(Dataset entries)
+--

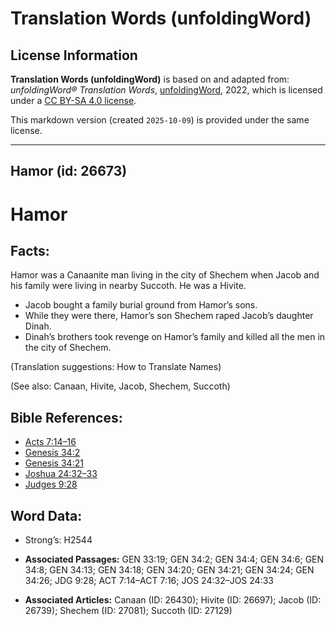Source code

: # Translation Words (unfoldingWord)

## License Information

**Translation Words (unfoldingWord)** is based on and adapted from: _unfoldingWord® Translation Words_, [unfoldingWord](https://unfoldingword.org/utw), 2022, which is licensed under a [CC BY-SA 4.0 license](https://creativecommons.org/licenses/by-sa/4.0/legalcode.en).

This markdown version (created `2025-10-09`) is provided under the same license.



--------------------------------

## Hamor (id: 26673)

Hamor
=====

Facts:
------

Hamor was a Canaanite man living in the city of Shechem when Jacob and his family were living in nearby Succoth. He was a Hivite.

* Jacob bought a family burial ground from Hamor’s sons.
* While they were there, Hamor’s son Shechem raped Jacob’s daughter Dinah.
* Dinah’s brothers took revenge on Hamor’s family and killed all the men in the city of Shechem.

(Translation suggestions: How to Translate Names)

(See also: Canaan, Hivite, Jacob, Shechem, Succoth)

Bible References:
-----------------

* [Acts 7:14–16](https://ref.ly/Acts7:14-Acts7:16)
* [Genesis 34:2](https://ref.ly/Gen34:2)
* [Genesis 34:21](https://ref.ly/Gen34:21)
* [Joshua 24:32–33](https://ref.ly/Josh24:32-Josh24:33)
* [Judges 9:28](https://ref.ly/Judg9:28)

Word Data:
----------

* Strong’s: H2544

* **Associated Passages:** GEN 33:19; GEN 34:2; GEN 34:4; GEN 34:6; GEN 34:8; GEN 34:13; GEN 34:18; GEN 34:20; GEN 34:21; GEN 34:24; GEN 34:26; JDG 9:28; ACT 7:14–ACT 7:16; JOS 24:32–JOS 24:33
* **Associated Articles:** Canaan (ID: 26430); Hivite (ID: 26697); Jacob (ID: 26739); Shechem (ID: 27081); Succoth (ID: 27129)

+--

Please repeat the data above exactly as it appears, pictures excluded.

Source code

: # Translation Words (unfoldingWord)

## License Information

**Translation Words (unfoldingWord)** is based on and adapted from: _unfoldingWord® Translation Words_, [unfoldingWord](https://unfoldingword.org/utw), 2022, which is licensed under a [CC BY-SA 4.0 license](https://creativecommons.org/licenses/by-sa/4.0/legalcode.en).

This markdown version (created `2025-10-09`) is provided under the same license.



--------------------------------

## Hamor (id: 26673)

Hamor
=====

Facts:
------

Hamor was a Canaanite man living in the city of Shechem when Jacob and his family were living in nearby Succoth. He was a Hivite.

* Jacob bought a family burial ground from Hamor’s sons.
* While they were there, Hamor’s son Shechem raped Jacob’s daughter Dinah.
* Dinah’s brothers took revenge on Hamor’s family and killed all the men in the city of Shechem.

(Translation suggestions: How to Translate Names)

(See also: Canaan, Hivite, Jacob, Shechem, Succoth)

Bible References:
-----------------

* [Acts 7:14–16](https://ref.ly/Acts7:14-Acts7:16)
* [Genesis 34:2](https://ref.ly/Gen34:2)
* [Genesis 34:21](https://ref.ly/Gen34:21)
* [Joshua 24:32–33](https://ref.ly/Josh24:32-Josh24:33)
* [Judges 9:28](https://ref.ly/Judg9:28)

Word Data:
----------

* Strong’s: H2544

* **Associated Passages:** GEN 33:19; GEN 34:2; GEN 34:4; GEN 34:6; GEN 34:8; GEN 34:13; GEN 34:18; GEN 34:20; GEN 34:21; GEN 34:24; GEN 34:26; JDG 9:28; ACT 7:14–ACT 7:16; JOS 24:32–JOS 24:33
* **Associated Articles:** Canaan (ID: 26430); Hivite (ID: 26697); Jacob (ID: 26739); Shechem (ID: 27081); Succoth (ID: 27129)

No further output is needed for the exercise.